Tuesday, November 17, 2009

High Country Archeology

A neat newspaper article: Unearthing secrets of the ancient Cascades:

Archaeological digs in two Washington national parks continue to reveal artifacts that debunk the myth that indigenous people didn’t gather food and plants from the upper reaches of the Cascades. A dig near Cascade Pass in North Cascades National Park has revealed evidence that humans used the area 9,600 years ago. At Mount Rainier National Park, a site on the northern slope of the mountain has produced artifacts dating back 7,600 years.


I am not sure why archeologists have been slow to accept the idea that precontact Indians might have ventured into the high county on a regular basis. Why wouldn't they? Mountain goat horns are useful for bowls and spoons, the summer flies are not so thick up there, and fresh glacier lilies are mighty tasty.
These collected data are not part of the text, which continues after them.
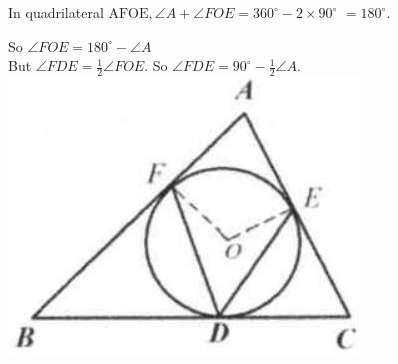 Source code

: \documentclass[10pt]{article}
\begin{document}
In quadrilateral \(\mathrm{AFOE}, \angle A+\angle F O E=360^{\circ}-2 \times 90^{\circ}\) \(=180^{\circ}\).

So \(\angle F O E=180^{\circ}-\angle A\)\\
But \(\angle F D E=\frac{1}{2} \angle F O E\). So \(\angle F D E=90^{\circ}-\frac{1}{2} \angle A\).\\
\includegraphics[max width=\textwidth, center]{2025_04_17_97bc1f7e44d93c271a88g-157(2)}
\end{document}
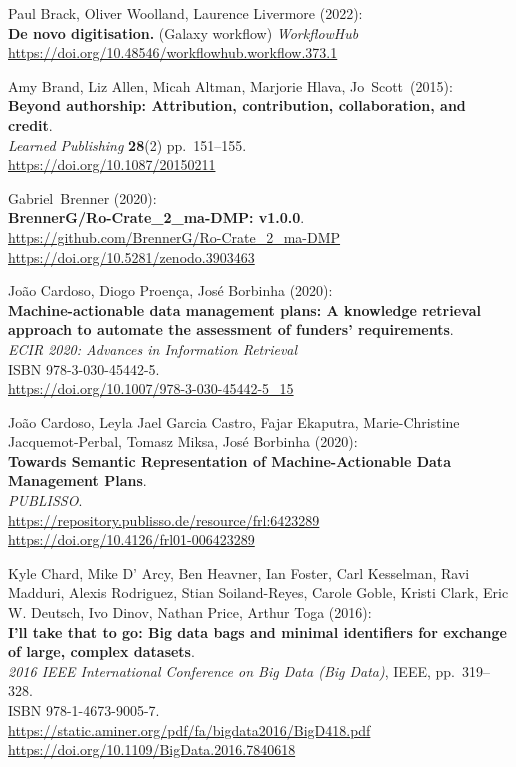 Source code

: \begin{thebibliography}{9}
Paul Brack, Oliver Woolland, Laurence Livermore
(2022):\\
\textbf{De novo digitisation.} (Galaxy workflow) \emph{WorkflowHub}\\
\url{https://doi.org/10.48546/workflowhub.workflow.373.1}

Amy Brand, Liz Allen, Micah Altman, Marjorie Hlava, Jo~Scott~(2015):\\
\textbf{Beyond authorship: Attribution, contribution, collaboration, and
credit}.\\
\emph{Learned Publishing} \textbf{28}(2) pp.~151--155.\\
\url{https://doi.org/10.1087/20150211}

Gabriel~Brenner (2020):\\
\textbf{BrennerG/Ro-Crate\_2\_ma-DMP: v1.0.0}.\\
\url{https://github.com/BrennerG/Ro-Crate_2_ma-DMP}\\
\url{https://doi.org/10.5281/zenodo.3903463}

João Cardoso, Diogo Proença, José Borbinha (2020):\\
\textbf{Machine-actionable data management plans: A knowledge retrieval
approach to automate the assessment of funders' requirements}.\\
\emph{ECIR 2020: Advances in Information Retrieval}\\
ISBN 978-3-030-45442-5.\\
\url{https://doi.org/10.1007/978-3-030-45442-5_15}

João Cardoso, Leyla Jael Garcia Castro, Fajar Ekaputra, Marie-Christine Jacquemot-Perbal, Tomasz Miksa, José Borbinha (2020):\\
\textbf{Towards Semantic Representation of Machine-Actionable Data
Management Plans}.\\
\emph{PUBLISSO}.\\
\url{https://repository.publisso.de/resource/frl:6423289}\\
\url{https://doi.org/10.4126/frl01-006423289}

Kyle Chard, Mike D' Arcy, Ben Heavner, Ian Foster, Carl
Kesselman, Ravi Madduri, Alexis Rodriguez, Stian Soiland-Reyes, Carole
Goble, Kristi Clark, Eric W. Deutsch, Ivo Dinov, Nathan Price, Arthur
Toga (2016):\\
\textbf{I'll take that to go: Big data bags and minimal identifiers for
exchange of large, complex datasets}.\\
\emph{2016 IEEE International Conference on Big Data (Big Data)}, IEEE,
pp.~319--328.\\
ISBN 978-1-4673-9005-7.\\
\url{https://static.aminer.org/pdf/fa/bigdata2016/BigD418.pdf}\\
\url{https://doi.org/10.1109/BigData.2016.7840618}


\end{thebibliography}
And I think I disagree with this passage, from anthropologist Bradford Andrews:

Although today it’s more recreational, in the past they were more worried about finding food to eat.

Why couldn't it have been both? That 20th century Americans find the Cascades high country beautiful is not some modern refinement. We have abundant evidence that American Indians had a highly developed aesthetic sense for the outdoors as well. Maybe the Indians who left the fire pits and tools that archeologists are finding in the high county were there on vacation!

(I don't normally link to newspaper articles but this one is bringing back memories. I worked for four seasons in the North Cascades National Park, the last few on trail crew, and frequently hiked across Cascade Pass and similar places. I have fond memories of feasting on huckleberries and blueberries at 6000 feet.)